### [Work order]
Every line in the data below that holds "recursion" should be found and copied.

### [Excerpted records]
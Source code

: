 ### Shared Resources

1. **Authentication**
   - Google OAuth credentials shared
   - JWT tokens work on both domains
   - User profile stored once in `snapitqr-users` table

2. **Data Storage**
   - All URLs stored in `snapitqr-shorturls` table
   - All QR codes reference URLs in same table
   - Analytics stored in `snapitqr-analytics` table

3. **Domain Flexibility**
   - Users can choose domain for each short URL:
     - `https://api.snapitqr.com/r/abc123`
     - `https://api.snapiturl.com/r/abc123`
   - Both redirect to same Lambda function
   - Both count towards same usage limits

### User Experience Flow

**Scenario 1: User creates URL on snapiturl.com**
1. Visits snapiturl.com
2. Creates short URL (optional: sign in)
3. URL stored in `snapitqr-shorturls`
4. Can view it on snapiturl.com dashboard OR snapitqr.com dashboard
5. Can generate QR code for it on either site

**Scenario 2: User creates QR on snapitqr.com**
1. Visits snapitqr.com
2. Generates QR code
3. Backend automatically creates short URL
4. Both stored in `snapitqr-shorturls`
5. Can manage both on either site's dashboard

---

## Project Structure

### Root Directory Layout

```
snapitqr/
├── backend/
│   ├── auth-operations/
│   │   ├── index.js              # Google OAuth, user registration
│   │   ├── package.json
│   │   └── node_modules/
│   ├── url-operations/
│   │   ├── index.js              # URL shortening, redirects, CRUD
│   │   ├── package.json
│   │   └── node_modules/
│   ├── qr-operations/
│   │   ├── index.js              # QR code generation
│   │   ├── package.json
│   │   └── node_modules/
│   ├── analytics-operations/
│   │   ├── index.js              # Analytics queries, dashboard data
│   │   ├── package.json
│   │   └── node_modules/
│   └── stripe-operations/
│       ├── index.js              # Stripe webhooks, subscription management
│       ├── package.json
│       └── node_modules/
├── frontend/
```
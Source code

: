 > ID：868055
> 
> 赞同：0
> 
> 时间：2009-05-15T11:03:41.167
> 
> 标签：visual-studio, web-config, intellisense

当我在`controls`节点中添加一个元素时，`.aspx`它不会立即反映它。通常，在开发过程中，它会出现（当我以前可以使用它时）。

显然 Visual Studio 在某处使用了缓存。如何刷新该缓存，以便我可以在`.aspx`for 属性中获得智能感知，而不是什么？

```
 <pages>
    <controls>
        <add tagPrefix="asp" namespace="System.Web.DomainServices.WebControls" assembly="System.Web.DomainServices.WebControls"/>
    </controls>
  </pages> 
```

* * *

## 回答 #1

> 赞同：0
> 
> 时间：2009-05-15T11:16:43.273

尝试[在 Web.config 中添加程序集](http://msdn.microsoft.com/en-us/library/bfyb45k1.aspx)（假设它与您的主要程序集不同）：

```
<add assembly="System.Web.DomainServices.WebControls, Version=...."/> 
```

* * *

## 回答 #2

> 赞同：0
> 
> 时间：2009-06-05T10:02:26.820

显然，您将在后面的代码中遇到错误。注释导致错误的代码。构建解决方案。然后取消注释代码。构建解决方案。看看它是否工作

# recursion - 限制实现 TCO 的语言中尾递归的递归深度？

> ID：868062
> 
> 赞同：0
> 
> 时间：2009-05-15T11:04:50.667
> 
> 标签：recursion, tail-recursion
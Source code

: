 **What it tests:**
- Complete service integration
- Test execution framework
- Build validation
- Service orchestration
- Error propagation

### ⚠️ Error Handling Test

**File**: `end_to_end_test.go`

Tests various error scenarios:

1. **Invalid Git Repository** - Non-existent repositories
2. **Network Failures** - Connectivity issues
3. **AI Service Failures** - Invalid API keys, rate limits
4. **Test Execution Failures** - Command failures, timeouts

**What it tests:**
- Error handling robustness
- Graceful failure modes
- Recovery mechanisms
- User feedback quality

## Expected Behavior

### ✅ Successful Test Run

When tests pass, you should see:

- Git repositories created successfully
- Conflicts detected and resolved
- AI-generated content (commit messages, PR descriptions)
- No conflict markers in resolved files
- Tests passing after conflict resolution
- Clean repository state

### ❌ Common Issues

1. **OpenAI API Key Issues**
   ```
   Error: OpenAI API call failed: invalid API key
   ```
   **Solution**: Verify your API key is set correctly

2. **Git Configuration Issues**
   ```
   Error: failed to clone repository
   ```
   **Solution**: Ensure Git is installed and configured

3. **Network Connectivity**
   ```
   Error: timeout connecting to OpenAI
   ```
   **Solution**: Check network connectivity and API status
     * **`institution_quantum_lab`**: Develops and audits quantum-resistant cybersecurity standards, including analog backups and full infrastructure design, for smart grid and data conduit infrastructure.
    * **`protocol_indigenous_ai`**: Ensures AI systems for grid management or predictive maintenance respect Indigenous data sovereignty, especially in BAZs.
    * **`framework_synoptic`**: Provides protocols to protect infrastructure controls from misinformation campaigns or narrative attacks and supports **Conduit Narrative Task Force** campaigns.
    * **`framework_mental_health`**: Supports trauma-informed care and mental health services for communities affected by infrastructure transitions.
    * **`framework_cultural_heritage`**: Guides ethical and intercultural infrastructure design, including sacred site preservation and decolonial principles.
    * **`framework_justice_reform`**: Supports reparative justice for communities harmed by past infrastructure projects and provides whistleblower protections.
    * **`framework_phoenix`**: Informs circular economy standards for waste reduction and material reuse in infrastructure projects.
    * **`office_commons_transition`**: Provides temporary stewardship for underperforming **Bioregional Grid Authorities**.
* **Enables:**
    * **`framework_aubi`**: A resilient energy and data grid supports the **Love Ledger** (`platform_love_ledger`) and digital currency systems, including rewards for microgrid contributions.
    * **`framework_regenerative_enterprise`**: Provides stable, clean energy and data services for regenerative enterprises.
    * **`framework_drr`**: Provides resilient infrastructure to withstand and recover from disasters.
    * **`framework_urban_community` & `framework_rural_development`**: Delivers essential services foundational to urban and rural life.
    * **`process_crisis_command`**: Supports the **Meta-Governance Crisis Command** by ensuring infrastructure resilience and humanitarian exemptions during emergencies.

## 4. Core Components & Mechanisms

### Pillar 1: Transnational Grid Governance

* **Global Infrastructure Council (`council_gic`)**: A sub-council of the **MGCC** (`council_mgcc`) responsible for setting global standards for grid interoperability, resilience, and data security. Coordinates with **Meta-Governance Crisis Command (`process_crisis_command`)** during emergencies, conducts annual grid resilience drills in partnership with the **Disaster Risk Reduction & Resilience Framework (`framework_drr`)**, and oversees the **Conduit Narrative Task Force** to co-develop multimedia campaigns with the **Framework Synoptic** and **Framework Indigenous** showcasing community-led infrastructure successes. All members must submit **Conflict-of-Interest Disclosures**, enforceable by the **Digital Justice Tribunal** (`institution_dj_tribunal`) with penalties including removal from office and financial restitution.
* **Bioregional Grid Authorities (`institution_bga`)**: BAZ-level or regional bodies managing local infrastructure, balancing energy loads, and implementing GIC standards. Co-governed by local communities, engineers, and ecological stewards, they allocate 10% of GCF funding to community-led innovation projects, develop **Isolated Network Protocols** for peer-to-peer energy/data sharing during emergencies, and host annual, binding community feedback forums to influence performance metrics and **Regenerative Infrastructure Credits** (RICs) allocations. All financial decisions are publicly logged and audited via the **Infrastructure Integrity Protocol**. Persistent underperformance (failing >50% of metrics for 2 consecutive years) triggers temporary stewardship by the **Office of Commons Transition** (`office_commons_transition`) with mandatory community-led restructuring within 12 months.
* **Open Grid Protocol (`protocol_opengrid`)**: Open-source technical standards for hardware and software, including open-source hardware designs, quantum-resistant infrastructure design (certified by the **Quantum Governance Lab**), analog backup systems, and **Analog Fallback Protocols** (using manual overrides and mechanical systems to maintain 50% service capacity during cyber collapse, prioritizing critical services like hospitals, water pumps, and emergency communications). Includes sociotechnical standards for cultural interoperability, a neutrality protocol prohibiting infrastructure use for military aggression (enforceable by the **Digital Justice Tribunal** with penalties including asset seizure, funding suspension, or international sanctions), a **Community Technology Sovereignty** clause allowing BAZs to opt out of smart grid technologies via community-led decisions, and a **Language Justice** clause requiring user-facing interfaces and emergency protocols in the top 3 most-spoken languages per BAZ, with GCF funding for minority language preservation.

### [Answer box]
# recursion - 限制实现 TCO 的语言中尾递归的递归深度？
> 标签：recursion, tail-recursion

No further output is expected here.